---- Data to process
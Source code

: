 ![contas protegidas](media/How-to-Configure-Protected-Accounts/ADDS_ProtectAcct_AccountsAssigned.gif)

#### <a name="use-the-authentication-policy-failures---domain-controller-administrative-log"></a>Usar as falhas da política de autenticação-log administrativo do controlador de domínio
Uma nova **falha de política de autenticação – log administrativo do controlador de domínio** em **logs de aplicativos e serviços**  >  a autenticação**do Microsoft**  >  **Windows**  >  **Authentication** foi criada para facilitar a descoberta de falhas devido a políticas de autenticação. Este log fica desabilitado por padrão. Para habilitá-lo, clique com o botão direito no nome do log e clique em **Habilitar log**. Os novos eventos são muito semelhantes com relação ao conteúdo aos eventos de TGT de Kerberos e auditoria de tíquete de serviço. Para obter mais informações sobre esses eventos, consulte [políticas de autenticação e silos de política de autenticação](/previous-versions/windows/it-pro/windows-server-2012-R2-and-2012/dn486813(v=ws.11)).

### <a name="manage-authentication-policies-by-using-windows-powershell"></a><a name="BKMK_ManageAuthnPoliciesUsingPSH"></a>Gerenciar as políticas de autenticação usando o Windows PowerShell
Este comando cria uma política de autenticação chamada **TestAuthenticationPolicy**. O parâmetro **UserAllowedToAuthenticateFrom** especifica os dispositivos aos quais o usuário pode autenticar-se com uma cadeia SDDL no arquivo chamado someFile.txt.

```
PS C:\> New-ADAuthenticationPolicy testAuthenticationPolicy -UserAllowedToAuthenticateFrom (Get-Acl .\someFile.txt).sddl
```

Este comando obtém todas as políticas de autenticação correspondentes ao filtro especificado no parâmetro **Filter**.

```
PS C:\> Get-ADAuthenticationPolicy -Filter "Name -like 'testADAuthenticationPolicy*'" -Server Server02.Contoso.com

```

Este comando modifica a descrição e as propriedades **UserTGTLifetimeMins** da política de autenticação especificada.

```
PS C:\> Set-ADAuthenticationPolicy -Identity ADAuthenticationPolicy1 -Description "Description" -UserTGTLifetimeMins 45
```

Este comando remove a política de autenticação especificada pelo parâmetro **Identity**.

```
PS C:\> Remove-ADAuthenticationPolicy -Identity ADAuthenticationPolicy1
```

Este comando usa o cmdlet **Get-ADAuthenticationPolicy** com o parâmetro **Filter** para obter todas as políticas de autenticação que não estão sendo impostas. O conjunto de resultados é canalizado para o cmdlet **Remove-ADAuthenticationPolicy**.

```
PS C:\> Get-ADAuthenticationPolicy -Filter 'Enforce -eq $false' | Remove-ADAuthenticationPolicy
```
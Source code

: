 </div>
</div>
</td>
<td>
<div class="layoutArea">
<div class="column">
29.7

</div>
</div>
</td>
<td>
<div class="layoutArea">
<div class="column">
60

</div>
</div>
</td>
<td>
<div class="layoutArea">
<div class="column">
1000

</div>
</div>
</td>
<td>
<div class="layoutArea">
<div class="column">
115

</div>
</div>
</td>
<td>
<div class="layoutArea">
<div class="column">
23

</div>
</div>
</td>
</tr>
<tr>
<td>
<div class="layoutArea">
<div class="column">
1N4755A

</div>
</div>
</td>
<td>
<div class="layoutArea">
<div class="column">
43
--------
If a line in the records above contains "parâmetro", copy that line.

**Solution to the problem**.
Este comando cria uma política de autenticação chamada **TestAuthenticationPolicy**. O parâmetro **UserAllowedToAuthenticateFrom** especifica os dispositivos aos quais o usuário pode autenticar-se com uma cadeia SDDL no arquivo chamado someFile.txt.
Este comando obtém todas as políticas de autenticação correspondentes ao filtro especificado no parâmetro **Filter**.
Este comando remove a política de autenticação especificada pelo parâmetro **Identity**.
Este comando usa o cmdlet **Get-ADAuthenticationPolicy** com o parâmetro **Filter** para obter todas as políticas de autenticação que não estão sendo impostas. O conjunto de resultados é canalizado para o cmdlet **Remove-ADAuthenticationPolicy**.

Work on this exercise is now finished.